Fusion UPMC(P6) et la Sorbonne (P4)

La CGT défend un service public d'enseignement supérieur et de recherche de qualité, c'est-à-dire :

 Des formations à des métiers pour les étudiants, et pas seulement des compétences immédiates pour un poste de travail, validées par des diplômes reconnus dans les conventions collectives

 Une recherche ambitieuse, fondamentale et appliquée, reposant sur des financements récurrents pour garantir l'indépendance vis-à-vis des entreprise et des lobbys et capable d'assurer la pérennité dans la conduite des recherches.

 Un statut de fonctionnaire avec de véritables évolutions de carrières pour les personnels, garant d'un service public de qualité.

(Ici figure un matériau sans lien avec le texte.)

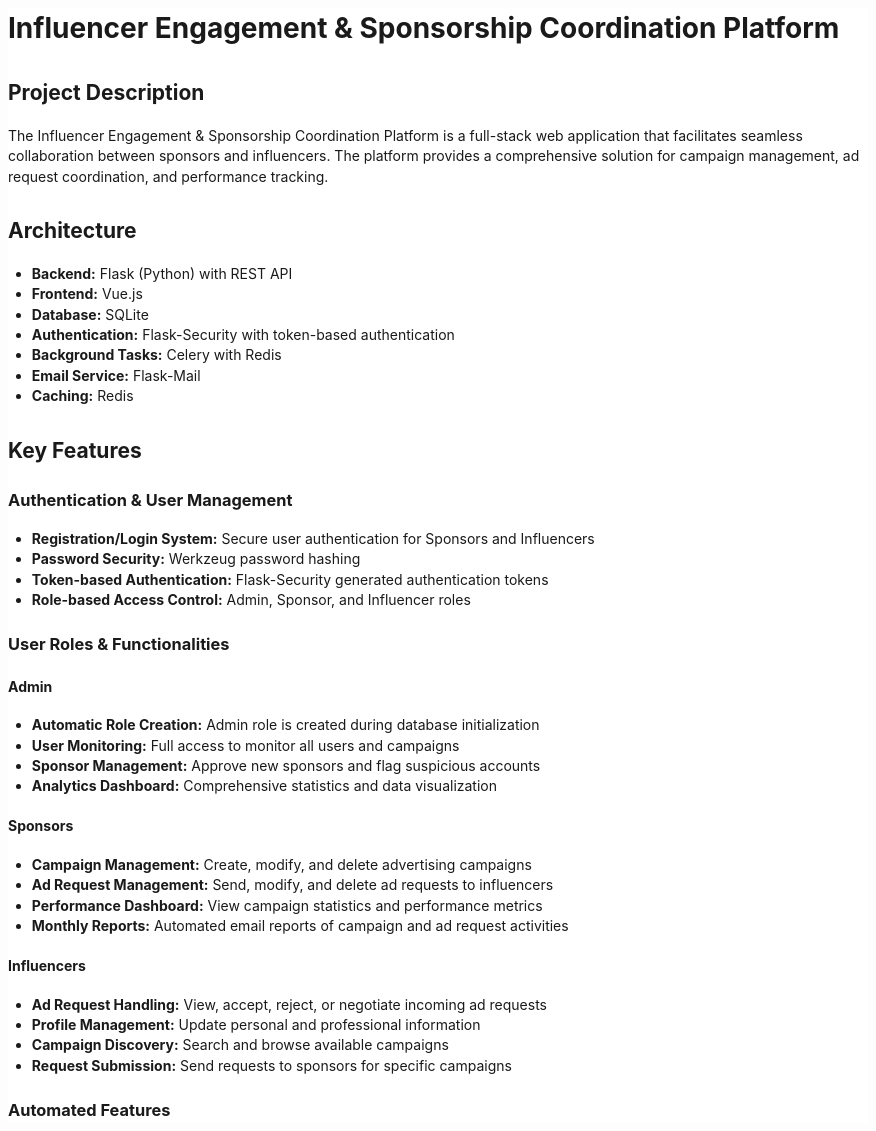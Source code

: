 # Influencer Engagement & Sponsorship Coordination Platform

## Project Description

The Influencer Engagement & Sponsorship Coordination Platform is a full-stack web application that facilitates seamless collaboration between sponsors and influencers. The platform provides a comprehensive solution for campaign management, ad request coordination, and performance tracking.

## Architecture

- **Backend:** Flask (Python) with REST API
- **Frontend:** Vue.js
- **Database:** SQLite
- **Authentication:** Flask-Security with token-based authentication
- **Background Tasks:** Celery with Redis
- **Email Service:** Flask-Mail
- **Caching:** Redis

## Key Features

### Authentication & User Management
- **Registration/Login System:** Secure user authentication for Sponsors and Influencers
- **Password Security:** Werkzeug password hashing
- **Token-based Authentication:** Flask-Security generated authentication tokens
- **Role-based Access Control:** Admin, Sponsor, and Influencer roles

### User Roles & Functionalities

#### Admin
- **Automatic Role Creation:** Admin role is created during database initialization
- **User Monitoring:** Full access to monitor all users and campaigns
- **Sponsor Management:** Approve new sponsors and flag suspicious accounts
- **Analytics Dashboard:** Comprehensive statistics and data visualization

#### Sponsors
- **Campaign Management:** Create, modify, and delete advertising campaigns
- **Ad Request Management:** Send, modify, and delete ad requests to influencers
- **Performance Dashboard:** View campaign statistics and performance metrics
- **Monthly Reports:** Automated email reports of campaign and ad request activities

#### Influencers
- **Ad Request Handling:** View, accept, reject, or negotiate incoming ad requests
- **Profile Management:** Update personal and professional information
- **Campaign Discovery:** Search and browse available campaigns
- **Request Submission:** Send requests to sponsors for specific campaigns

### Automated Features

La fusion a au contraire pour buts de :

 diminuer les dépenses et donc les emplois pour s’adapter à la politique d’austérité du gouvernement, alors même que la charge de travail risque d’exploser.

 peser politiquement pour l’instauration d’une sélection des étudiants en licence et en master, comme le défendent J. Chambaz et B. Jobert

 amplifier la concurrence entre gros pôles universitaires, là où il faudrait au contraire œuvrer à la coopération entre l'ensemble des sites.

Nos camarades de Strasbourg nous alertent :

Le gros du choc qu'on a connu à Strasbourg c'est d'abord dans les services centraux de l'université car ce sont eux qui fusionnent en réalité et là il peut y avoir des dégâts. Et il y en a eu. Beaucoup !!!

Le point à surveiller pour la recherche c'est qu'une immense université pluridisciplinaire çà ne se gère pas de la même façon pour les postes, les crédits 

recherche, etc... Donc il y aura forcément une évolution des usages de gestion et de discussion.

Attention aux mécanismes et structures de niveau intermédiaire mis en place et aux COPILs divers et variés (ceux de l'IDEX par exemple) qui sont des confiscations de démocratie.